__Task instructions__:
Across these entries, work out how many lines carry the string "edit", and give only that number.

(Extracted records)
=== Begin Enclosure ===

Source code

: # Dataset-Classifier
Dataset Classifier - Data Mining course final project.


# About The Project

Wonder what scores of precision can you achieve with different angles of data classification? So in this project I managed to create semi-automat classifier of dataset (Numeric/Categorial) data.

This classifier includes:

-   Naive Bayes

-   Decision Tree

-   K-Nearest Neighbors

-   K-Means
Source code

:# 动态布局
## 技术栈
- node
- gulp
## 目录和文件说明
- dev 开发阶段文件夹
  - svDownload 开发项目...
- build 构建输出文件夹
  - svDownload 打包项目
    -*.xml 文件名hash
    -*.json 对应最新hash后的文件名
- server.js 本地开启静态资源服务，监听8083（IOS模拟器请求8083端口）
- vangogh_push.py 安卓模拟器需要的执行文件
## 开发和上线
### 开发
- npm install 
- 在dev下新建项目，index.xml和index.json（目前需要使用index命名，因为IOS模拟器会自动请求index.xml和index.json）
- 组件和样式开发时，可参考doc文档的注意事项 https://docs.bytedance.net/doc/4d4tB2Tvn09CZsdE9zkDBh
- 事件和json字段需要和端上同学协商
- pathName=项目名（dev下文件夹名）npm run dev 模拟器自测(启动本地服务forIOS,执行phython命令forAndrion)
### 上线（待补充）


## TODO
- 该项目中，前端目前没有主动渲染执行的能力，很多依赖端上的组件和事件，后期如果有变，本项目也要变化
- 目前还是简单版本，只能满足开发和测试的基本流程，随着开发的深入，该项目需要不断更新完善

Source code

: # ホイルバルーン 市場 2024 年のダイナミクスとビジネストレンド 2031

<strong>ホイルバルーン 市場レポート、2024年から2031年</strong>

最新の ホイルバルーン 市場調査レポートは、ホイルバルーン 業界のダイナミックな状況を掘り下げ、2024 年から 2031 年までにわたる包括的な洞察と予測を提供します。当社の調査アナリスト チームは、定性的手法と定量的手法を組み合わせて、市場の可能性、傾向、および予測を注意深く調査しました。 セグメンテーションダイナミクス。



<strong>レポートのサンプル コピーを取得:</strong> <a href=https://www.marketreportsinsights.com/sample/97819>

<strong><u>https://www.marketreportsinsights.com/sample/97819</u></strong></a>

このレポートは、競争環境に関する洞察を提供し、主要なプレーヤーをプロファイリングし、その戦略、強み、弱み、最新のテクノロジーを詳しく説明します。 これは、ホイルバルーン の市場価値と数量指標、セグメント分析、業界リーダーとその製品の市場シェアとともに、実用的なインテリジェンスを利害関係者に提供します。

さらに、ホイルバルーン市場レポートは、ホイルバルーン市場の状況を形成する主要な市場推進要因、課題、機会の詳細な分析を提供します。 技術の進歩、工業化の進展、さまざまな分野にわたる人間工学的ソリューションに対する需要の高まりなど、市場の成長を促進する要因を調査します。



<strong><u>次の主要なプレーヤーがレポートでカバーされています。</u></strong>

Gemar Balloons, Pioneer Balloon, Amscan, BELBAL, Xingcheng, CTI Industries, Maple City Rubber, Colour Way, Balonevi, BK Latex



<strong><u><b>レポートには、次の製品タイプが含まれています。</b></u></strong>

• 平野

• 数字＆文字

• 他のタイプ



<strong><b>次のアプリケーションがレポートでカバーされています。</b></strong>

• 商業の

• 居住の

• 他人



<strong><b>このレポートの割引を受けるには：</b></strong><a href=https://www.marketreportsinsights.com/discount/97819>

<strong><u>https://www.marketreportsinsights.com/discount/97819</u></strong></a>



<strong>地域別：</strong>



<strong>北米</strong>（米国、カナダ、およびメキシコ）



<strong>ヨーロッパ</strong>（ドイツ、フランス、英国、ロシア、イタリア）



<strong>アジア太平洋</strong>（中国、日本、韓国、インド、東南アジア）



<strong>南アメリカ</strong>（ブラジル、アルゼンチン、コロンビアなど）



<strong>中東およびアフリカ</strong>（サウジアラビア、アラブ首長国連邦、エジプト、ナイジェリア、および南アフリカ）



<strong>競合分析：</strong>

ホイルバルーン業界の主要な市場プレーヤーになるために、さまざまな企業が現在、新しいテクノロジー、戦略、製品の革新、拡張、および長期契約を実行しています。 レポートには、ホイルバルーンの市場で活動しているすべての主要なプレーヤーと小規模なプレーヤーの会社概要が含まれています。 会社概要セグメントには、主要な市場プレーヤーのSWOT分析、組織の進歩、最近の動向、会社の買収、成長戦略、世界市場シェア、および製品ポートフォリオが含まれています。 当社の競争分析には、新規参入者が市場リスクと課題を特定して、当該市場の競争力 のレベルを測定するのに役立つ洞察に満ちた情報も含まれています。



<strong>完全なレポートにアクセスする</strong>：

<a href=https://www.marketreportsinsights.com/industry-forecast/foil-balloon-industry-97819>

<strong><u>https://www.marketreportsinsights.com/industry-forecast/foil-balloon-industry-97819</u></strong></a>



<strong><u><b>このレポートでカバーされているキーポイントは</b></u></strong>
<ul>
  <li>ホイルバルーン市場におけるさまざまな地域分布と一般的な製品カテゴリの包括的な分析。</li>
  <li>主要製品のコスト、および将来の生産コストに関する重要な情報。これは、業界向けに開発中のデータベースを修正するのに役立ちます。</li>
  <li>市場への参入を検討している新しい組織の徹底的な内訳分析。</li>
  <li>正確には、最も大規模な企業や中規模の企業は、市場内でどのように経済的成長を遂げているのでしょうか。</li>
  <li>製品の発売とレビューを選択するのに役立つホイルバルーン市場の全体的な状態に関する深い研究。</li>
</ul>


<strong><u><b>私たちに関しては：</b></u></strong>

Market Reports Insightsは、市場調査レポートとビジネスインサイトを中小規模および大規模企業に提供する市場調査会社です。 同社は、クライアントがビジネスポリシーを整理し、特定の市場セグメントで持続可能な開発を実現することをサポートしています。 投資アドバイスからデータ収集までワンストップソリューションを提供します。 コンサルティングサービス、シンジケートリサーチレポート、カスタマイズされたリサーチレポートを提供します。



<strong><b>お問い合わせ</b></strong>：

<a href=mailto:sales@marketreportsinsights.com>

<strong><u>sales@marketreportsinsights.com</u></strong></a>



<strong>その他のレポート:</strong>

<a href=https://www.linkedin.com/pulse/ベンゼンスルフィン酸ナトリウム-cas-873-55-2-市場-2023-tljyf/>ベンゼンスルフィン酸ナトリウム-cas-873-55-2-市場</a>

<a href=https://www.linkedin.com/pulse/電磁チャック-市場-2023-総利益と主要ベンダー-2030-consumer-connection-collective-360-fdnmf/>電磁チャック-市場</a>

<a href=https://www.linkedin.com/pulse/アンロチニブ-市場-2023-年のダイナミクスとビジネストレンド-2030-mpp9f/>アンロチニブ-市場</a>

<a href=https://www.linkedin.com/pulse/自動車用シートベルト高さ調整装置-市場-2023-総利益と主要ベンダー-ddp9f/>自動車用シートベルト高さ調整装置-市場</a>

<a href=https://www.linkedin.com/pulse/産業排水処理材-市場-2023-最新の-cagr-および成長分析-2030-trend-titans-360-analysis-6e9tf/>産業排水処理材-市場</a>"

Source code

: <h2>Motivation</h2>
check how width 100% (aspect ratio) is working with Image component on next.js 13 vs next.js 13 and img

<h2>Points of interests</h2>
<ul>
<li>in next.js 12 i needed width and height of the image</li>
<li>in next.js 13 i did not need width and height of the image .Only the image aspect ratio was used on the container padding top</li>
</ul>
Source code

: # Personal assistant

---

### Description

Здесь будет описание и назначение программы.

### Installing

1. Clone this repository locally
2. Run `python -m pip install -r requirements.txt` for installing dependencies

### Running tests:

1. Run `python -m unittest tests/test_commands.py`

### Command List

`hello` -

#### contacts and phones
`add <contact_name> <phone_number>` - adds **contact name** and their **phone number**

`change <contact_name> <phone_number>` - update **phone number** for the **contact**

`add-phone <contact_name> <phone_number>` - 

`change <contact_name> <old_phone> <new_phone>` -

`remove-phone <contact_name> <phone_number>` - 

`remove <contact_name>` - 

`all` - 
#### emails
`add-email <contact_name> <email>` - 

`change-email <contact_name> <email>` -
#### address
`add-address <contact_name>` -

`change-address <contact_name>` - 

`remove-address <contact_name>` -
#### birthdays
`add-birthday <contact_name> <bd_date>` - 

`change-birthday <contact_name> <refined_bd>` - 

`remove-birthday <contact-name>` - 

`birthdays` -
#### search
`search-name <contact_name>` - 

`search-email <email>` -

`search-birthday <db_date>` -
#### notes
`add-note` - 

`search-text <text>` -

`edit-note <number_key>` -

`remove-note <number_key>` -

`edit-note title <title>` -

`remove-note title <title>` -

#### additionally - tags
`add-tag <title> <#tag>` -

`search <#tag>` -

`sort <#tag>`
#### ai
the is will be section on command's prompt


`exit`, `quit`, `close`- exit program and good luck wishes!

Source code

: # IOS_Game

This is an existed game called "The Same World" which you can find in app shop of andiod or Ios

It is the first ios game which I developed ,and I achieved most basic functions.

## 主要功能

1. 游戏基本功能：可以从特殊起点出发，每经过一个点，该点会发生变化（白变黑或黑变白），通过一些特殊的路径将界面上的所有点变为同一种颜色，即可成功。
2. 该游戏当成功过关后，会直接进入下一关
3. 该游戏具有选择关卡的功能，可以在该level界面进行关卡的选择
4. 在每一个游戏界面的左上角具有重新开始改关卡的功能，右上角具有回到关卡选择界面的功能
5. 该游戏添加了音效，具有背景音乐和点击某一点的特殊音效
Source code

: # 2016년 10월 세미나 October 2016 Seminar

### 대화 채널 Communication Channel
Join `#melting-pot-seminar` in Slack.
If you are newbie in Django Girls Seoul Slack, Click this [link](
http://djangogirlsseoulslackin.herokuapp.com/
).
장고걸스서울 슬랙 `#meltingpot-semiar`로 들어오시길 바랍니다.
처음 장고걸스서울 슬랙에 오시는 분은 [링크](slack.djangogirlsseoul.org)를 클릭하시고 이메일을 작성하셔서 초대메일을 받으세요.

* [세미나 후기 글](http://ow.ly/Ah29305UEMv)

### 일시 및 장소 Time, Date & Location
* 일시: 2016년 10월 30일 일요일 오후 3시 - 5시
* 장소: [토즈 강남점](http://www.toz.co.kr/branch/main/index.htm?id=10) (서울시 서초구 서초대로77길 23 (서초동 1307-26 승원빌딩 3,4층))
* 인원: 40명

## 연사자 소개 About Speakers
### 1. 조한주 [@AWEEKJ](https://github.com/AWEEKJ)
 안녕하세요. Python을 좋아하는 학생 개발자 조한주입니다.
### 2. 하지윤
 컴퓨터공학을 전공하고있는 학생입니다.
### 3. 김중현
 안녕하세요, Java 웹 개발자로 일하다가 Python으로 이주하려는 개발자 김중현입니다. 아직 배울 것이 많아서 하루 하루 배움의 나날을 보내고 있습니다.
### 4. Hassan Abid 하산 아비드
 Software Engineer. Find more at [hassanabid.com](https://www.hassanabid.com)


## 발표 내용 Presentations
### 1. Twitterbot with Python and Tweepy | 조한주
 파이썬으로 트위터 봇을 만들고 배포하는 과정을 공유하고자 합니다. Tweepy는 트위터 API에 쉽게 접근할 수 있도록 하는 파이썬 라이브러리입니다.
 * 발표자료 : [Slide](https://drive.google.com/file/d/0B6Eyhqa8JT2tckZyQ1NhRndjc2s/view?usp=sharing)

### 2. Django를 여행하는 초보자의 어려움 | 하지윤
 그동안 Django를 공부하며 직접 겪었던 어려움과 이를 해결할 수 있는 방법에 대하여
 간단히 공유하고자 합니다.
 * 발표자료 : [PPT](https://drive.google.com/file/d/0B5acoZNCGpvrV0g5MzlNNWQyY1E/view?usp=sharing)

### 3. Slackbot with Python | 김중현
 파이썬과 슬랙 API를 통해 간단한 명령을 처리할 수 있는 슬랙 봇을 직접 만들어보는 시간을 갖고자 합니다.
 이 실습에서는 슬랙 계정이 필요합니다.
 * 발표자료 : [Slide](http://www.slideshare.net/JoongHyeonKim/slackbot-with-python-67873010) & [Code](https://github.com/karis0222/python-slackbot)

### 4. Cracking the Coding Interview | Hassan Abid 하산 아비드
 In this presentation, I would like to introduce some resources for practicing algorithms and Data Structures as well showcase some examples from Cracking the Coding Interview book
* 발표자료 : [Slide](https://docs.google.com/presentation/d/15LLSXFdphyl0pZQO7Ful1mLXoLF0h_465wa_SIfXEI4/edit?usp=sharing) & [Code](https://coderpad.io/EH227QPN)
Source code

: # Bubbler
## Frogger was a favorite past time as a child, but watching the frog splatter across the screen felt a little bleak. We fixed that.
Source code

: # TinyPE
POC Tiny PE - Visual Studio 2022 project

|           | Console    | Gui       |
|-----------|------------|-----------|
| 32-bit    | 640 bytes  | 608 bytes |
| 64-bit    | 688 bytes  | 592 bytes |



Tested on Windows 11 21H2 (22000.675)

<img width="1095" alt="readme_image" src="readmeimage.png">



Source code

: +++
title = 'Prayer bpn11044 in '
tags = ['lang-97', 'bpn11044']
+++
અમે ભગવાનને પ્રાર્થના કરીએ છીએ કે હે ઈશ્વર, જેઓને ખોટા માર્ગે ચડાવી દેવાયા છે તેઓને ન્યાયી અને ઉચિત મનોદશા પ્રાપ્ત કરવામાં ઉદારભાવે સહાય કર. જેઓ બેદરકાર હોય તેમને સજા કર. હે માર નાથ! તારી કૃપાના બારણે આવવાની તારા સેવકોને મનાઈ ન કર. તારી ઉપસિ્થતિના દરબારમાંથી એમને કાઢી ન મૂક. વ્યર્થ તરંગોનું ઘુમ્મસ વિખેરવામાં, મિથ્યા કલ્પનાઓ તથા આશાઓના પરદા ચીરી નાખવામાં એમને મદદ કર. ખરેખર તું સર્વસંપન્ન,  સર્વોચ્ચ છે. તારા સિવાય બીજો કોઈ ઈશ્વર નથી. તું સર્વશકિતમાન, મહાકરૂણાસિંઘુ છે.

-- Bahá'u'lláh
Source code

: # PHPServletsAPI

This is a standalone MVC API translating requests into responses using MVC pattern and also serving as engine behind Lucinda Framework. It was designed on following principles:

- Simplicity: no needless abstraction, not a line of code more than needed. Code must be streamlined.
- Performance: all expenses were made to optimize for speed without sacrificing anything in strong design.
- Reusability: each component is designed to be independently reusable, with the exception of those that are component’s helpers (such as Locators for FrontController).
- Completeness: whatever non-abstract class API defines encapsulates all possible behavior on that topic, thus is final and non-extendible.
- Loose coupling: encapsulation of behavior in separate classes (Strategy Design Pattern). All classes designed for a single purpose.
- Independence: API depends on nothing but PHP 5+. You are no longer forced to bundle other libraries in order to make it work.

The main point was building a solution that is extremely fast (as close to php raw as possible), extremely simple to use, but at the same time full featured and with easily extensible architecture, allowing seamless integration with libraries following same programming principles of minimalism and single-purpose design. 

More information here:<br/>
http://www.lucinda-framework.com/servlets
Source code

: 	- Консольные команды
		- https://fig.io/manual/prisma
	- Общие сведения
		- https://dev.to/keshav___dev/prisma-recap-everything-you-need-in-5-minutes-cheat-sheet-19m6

=== End Enclosure ===

__Task output__:
3